XXIV.—Ideal Landscape of the Miocene Period.
Finally, the Crustaceans include the genera Pagurus (or the Hermit crabs); Astacus. (the lobster); and Portunus (or paddling crabs). Of the first, it is doubtful if any fossil species have been found; of the last, species have been discovered bearing some resemblance to Podophthalmus vigil, as P. Defrancii, which only differs from it in the absence of the sharp spines which terminate the lateral angles of the carapace in the former; while Portunus leucodon (Desmarest) bears some analogy to Lupea.

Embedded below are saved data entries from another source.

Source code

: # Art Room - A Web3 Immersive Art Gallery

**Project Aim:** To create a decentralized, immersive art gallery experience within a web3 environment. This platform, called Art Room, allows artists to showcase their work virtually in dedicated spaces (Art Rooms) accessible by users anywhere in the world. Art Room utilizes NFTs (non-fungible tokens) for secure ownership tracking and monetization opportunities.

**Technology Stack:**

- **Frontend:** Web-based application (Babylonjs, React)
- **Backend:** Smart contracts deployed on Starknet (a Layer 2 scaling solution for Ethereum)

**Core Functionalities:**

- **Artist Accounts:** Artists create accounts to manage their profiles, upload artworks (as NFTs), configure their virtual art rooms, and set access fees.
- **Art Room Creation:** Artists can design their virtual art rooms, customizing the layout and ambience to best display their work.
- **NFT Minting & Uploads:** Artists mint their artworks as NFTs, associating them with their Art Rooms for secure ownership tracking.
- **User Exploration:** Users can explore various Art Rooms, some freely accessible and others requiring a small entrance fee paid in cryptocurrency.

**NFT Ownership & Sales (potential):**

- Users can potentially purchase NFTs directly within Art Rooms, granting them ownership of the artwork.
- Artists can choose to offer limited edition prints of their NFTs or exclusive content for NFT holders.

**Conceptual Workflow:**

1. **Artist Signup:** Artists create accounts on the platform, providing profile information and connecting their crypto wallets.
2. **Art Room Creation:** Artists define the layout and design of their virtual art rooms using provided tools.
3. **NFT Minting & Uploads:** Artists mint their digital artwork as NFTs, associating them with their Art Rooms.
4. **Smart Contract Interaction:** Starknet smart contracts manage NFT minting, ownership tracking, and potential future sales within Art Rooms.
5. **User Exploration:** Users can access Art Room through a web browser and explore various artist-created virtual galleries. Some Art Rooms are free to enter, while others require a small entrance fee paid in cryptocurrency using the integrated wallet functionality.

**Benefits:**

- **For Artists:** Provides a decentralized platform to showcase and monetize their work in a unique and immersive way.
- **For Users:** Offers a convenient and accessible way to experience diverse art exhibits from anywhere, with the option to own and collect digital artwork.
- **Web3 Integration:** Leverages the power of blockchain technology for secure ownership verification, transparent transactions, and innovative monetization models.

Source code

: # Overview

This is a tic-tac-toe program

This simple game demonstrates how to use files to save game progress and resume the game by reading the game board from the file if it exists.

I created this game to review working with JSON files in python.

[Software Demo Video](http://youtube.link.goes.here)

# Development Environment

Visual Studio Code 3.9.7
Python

Fig. 171.—Podophthalmus vigil.
An ideal landscape of the Miocene period, which is given on the opposite page ([Plate XXIV.]), represents the Dinotherium lying in the marshy grass, the Rhinoceros, the Mastodon, and an Ape of great size, the Dryopithecus, hanging from the branches of a tree. The products of the vegetable kingdom are, for the greater part, analogous to those of the present time. They are remarkable for their abundance, and for their graceful and serried vegetation; and still remind us in some respects, of the vegetation of the Carboniferous period. It is, in fact, a continuation of the characteristics of that period, and from the same cause, namely, the submersion of land under marshy waters, which has given birth to a sort of coal which is often found in the Miocene formation, and which we call lignite. This imperfect coal does not quite resemble that of the Carboniferous, or true Coal-measure period, because it is of much more recent date, and because it has not been subjected to the same internal heat, accompanied by the same pressure of superincumbent strata, which produced the older coal-beds of the Primary epoch.